• Work order: The lines to repeat are those below from the one containing "- Semua query" down to the one containing "- Koneksi database", both included; reproduce them exactly and nothing else.

=== Task data ===

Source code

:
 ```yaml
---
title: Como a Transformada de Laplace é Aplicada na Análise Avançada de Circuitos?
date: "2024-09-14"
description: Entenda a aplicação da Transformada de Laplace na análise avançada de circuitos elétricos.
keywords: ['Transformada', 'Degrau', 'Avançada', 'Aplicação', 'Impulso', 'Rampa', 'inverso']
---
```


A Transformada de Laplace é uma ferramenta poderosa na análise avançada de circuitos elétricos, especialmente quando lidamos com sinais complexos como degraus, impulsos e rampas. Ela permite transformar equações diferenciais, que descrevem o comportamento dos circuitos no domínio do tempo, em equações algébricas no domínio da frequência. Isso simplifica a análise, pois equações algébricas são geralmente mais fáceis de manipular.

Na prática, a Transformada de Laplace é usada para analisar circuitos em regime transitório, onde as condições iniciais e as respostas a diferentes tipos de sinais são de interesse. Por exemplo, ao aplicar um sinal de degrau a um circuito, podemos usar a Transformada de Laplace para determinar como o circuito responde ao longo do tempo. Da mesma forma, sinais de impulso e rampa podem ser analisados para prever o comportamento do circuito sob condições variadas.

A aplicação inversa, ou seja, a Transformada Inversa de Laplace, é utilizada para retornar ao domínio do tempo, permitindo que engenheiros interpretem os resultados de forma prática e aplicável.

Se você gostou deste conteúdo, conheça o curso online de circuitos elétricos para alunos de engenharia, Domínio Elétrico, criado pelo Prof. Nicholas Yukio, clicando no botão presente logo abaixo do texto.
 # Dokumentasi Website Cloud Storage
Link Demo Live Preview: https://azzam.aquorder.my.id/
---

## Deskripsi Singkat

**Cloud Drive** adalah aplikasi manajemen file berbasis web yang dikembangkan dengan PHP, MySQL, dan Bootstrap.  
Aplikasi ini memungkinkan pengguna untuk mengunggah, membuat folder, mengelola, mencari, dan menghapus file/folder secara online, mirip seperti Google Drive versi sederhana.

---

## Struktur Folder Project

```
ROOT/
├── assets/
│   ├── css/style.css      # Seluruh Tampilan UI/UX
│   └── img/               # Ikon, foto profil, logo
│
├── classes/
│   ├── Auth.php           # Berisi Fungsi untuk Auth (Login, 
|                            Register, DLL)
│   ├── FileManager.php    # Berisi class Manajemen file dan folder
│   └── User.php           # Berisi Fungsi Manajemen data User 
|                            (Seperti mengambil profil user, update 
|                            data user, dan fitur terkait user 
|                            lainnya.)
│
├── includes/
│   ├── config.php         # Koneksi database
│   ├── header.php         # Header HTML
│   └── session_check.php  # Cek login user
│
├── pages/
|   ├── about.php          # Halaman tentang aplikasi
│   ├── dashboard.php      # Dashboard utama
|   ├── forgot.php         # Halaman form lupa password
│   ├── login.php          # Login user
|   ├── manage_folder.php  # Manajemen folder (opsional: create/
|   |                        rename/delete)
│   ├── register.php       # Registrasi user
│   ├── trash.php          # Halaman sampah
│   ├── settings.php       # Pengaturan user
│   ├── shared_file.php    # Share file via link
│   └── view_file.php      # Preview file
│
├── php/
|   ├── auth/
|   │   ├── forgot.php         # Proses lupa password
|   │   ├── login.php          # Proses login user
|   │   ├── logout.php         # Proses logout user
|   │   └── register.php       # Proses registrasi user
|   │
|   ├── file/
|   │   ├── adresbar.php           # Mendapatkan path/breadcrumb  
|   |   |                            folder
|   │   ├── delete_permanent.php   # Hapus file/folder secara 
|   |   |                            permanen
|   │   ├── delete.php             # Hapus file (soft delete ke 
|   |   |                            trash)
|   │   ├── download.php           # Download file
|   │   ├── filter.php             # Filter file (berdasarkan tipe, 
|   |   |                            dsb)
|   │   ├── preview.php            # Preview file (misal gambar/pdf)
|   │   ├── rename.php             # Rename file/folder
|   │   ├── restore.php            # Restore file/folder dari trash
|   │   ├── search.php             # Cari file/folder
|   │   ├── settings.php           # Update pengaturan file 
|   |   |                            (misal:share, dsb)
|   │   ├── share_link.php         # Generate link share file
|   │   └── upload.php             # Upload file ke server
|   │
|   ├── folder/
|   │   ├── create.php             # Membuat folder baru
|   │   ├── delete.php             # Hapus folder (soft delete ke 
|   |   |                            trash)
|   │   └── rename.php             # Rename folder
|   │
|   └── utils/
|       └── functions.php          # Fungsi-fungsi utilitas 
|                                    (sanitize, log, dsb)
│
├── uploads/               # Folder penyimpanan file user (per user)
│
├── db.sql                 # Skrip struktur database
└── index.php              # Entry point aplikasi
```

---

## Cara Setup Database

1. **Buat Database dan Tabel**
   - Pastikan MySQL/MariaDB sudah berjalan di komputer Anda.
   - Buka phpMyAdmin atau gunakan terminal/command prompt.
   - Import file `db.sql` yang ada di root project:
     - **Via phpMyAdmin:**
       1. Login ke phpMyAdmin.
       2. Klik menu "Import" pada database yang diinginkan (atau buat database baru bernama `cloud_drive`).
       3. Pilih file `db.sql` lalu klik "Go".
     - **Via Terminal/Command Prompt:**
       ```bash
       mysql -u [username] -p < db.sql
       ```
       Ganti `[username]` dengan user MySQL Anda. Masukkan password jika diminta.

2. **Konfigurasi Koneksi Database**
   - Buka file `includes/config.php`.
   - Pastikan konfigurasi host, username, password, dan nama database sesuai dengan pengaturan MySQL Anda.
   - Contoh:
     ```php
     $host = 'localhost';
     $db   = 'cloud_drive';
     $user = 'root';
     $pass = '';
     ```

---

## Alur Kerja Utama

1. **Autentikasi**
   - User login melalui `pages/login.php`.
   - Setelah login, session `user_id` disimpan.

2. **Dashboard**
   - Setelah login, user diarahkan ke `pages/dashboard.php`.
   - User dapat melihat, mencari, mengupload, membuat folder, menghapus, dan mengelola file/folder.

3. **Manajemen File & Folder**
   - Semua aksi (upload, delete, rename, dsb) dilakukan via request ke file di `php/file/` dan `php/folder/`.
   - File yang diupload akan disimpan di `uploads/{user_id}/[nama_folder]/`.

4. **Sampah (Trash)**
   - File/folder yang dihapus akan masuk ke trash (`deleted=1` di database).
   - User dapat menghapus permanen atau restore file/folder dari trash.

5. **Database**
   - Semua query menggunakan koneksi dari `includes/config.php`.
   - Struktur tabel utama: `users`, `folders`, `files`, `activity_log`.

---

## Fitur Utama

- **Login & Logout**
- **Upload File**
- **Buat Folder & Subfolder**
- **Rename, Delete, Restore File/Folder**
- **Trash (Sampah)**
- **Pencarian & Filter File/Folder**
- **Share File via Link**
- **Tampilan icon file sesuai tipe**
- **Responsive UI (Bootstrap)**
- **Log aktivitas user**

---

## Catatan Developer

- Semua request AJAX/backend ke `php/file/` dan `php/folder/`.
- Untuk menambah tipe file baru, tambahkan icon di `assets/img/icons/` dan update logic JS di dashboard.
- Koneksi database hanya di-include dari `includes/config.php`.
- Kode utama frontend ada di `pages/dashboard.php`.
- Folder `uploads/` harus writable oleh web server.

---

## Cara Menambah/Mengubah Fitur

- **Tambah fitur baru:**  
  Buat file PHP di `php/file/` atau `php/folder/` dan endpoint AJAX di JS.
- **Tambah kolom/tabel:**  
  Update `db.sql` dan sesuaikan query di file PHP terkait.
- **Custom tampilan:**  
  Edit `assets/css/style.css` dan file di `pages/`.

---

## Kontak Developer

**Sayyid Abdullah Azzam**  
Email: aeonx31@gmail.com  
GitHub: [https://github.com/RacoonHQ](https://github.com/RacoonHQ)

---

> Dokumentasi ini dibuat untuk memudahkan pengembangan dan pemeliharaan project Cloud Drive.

===

• Response area:
   - Semua query menggunakan koneksi dari `includes/config.php`.
   - Struktur tabel utama: `users`, `folders`, `files`, `activity_log`.

---

## Fitur Utama

- **Login & Logout**
- **Upload File**
- **Buat Folder & Subfolder**
- **Rename, Delete, Restore File/Folder**
- **Trash (Sampah)**
- **Pencarian & Filter File/Folder**
- **Share File via Link**
- **Tampilan icon file sesuai tipe**
- **Responsive UI (Bootstrap)**
- **Log aktivitas user**

---

## Catatan Developer

- Semua request AJAX/backend ke `php/file/` dan `php/folder/`.
- Untuk menambah tipe file baru, tambahkan icon di `assets/img/icons/` dan update logic JS di dashboard.
- Koneksi database hanya di-include dari `includes/config.php`.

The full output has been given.